Rendered images with source text:
◆ ◆ ◆ ◆ ◆ ◆ ◆
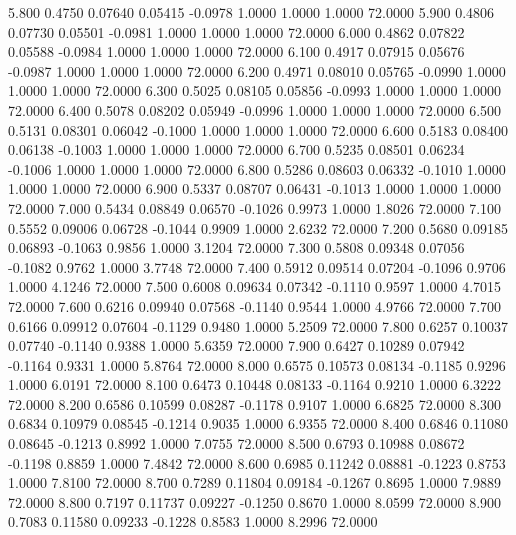    5.800   0.4750   0.07640   0.05415  -0.0978   1.0000   1.0000   1.0000  72.0000
   5.900   0.4806   0.07730   0.05501  -0.0981   1.0000   1.0000   1.0000  72.0000
   6.000   0.4862   0.07822   0.05588  -0.0984   1.0000   1.0000   1.0000  72.0000
   6.100   0.4917   0.07915   0.05676  -0.0987   1.0000   1.0000   1.0000  72.0000
   6.200   0.4971   0.08010   0.05765  -0.0990   1.0000   1.0000   1.0000  72.0000
   6.300   0.5025   0.08105   0.05856  -0.0993   1.0000   1.0000   1.0000  72.0000
   6.400   0.5078   0.08202   0.05949  -0.0996   1.0000   1.0000   1.0000  72.0000
   6.500   0.5131   0.08301   0.06042  -0.1000   1.0000   1.0000   1.0000  72.0000
   6.600   0.5183   0.08400   0.06138  -0.1003   1.0000   1.0000   1.0000  72.0000
   6.700   0.5235   0.08501   0.06234  -0.1006   1.0000   1.0000   1.0000  72.0000
   6.800   0.5286   0.08603   0.06332  -0.1010   1.0000   1.0000   1.0000  72.0000
   6.900   0.5337   0.08707   0.06431  -0.1013   1.0000   1.0000   1.0000  72.0000
   7.000   0.5434   0.08849   0.06570  -0.1026   0.9973   1.0000   1.8026  72.0000
   7.100   0.5552   0.09006   0.06728  -0.1044   0.9909   1.0000   2.6232  72.0000
   7.200   0.5680   0.09185   0.06893  -0.1063   0.9856   1.0000   3.1204  72.0000
   7.300   0.5808   0.09348   0.07056  -0.1082   0.9762   1.0000   3.7748  72.0000
   7.400   0.5912   0.09514   0.07204  -0.1096   0.9706   1.0000   4.1246  72.0000
   7.500   0.6008   0.09634   0.07342  -0.1110   0.9597   1.0000   4.7015  72.0000
   7.600   0.6216   0.09940   0.07568  -0.1140   0.9544   1.0000   4.9766  72.0000
   7.700   0.6166   0.09912   0.07604  -0.1129   0.9480   1.0000   5.2509  72.0000
   7.800   0.6257   0.10037   0.07740  -0.1140   0.9388   1.0000   5.6359  72.0000
   7.900   0.6427   0.10289   0.07942  -0.1164   0.9331   1.0000   5.8764  72.0000
   8.000   0.6575   0.10573   0.08134  -0.1185   0.9296   1.0000   6.0191  72.0000
   8.100   0.6473   0.10448   0.08133  -0.1164   0.9210   1.0000   6.3222  72.0000
   8.200   0.6586   0.10599   0.08287  -0.1178   0.9107   1.0000   6.6825  72.0000
   8.300   0.6834   0.10979   0.08545  -0.1214   0.9035   1.0000   6.9355  72.0000
   8.400   0.6846   0.11080   0.08645  -0.1213   0.8992   1.0000   7.0755  72.0000
   8.500   0.6793   0.10988   0.08672  -0.1198   0.8859   1.0000   7.4842  72.0000
   8.600   0.6985   0.11242   0.08881  -0.1223   0.8753   1.0000   7.8100  72.0000
   8.700   0.7289   0.11804   0.09184  -0.1267   0.8695   1.0000   7.9889  72.0000
   8.800   0.7197   0.11737   0.09227  -0.1250   0.8670   1.0000   8.0599  72.0000
   8.900   0.7083   0.11580   0.09233  -0.1228   0.8583   1.0000   8.2996  72.0000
◆ ◆ ◆ ◆ ◆ ◆ ◆
Please copy the data above character for character, skipping any pictures.

Your solution =>
    5.800   0.4750   0.07640   0.05415  -0.0978   1.0000   1.0000   1.0000  72.0000
   5.900   0.4806   0.07730   0.05501  -0.0981   1.0000   1.0000   1.0000  72.0000
   6.000   0.4862   0.07822   0.05588  -0.0984   1.0000   1.0000   1.0000  72.0000
   6.100   0.4917   0.07915   0.05676  -0.0987   1.0000   1.0000   1.0000  72.0000
   6.200   0.4971   0.08010   0.05765  -0.0990   1.0000   1.0000   1.0000  72.0000
   6.300   0.5025   0.08105   0.05856  -0.0993   1.0000   1.0000   1.0000  72.0000
   6.400   0.5078   0.08202   0.05949  -0.0996   1.0000   1.0000   1.0000  72.0000
   6.500   0.5131   0.08301   0.06042  -0.1000   1.0000   1.0000   1.0000  72.0000
   6.600   0.5183   0.08400   0.06138  -0.1003   1.0000   1.0000   1.0000  72.0000
   6.700   0.5235   0.08501   0.06234  -0.1006   1.0000   1.0000   1.0000  72.0000
   6.800   0.5286   0.08603   0.06332  -0.1010   1.0000   1.0000   1.0000  72.0000
   6.900   0.5337   0.08707   0.06431  -0.1013   1.0000   1.0000   1.0000  72.0000
   7.000   0.5434   0.08849   0.06570  -0.1026   0.9973   1.0000   1.8026  72.0000
   7.100   0.5552   0.09006   0.06728  -0.1044   0.9909   1.0000   2.6232  72.0000
   7.200   0.5680   0.09185   0.06893  -0.1063   0.9856   1.0000   3.1204  72.0000
   7.300   0.5808   0.09348   0.07056  -0.1082   0.9762   1.0000   3.7748  72.0000
   7.400   0.5912   0.09514   0.07204  -0.1096   0.9706   1.0000   4.1246  72.0000
   7.500   0.6008   0.09634   0.07342  -0.1110   0.9597   1.0000   4.7015  72.0000
   7.600   0.6216   0.09940   0.07568  -0.1140   0.9544   1.0000   4.9766  72.0000
   7.700   0.6166   0.09912   0.07604  -0.1129   0.9480   1.0000   5.2509  72.0000
   7.800   0.6257   0.10037   0.07740  -0.1140   0.9388   1.0000   5.6359  72.0000
   7.900   0.6427   0.10289   0.07942  -0.1164   0.9331   1.0000   5.8764  72.0000
   8.000   0.6575   0.10573   0.08134  -0.1185   0.9296   1.0000   6.0191  72.0000
   8.100   0.6473   0.10448   0.08133  -0.1164   0.9210   1.0000   6.3222  72.0000
   8.200   0.6586   0.10599   0.08287  -0.1178   0.9107   1.0000   6.6825  72.0000
   8.300   0.6834   0.10979   0.08545  -0.1214   0.9035   1.0000   6.9355  72.0000
   8.400   0.6846   0.11080   0.08645  -0.1213   0.8992   1.0000   7.0755  72.0000
   8.500   0.6793   0.10988   0.08672  -0.1198   0.8859   1.0000   7.4842  72.0000
   8.600   0.6985   0.11242   0.08881  -0.1223   0.8753   1.0000   7.8100  72.0000
   8.700   0.7289   0.11804   0.09184  -0.1267   0.8695   1.0000   7.9889  72.0000
   8.800   0.7197   0.11737   0.09227  -0.1250   0.8670   1.0000   8.0599  72.0000
   8.900   0.7083   0.11580   0.09233  -0.1228   0.8583   1.0000   8.2996  72.0000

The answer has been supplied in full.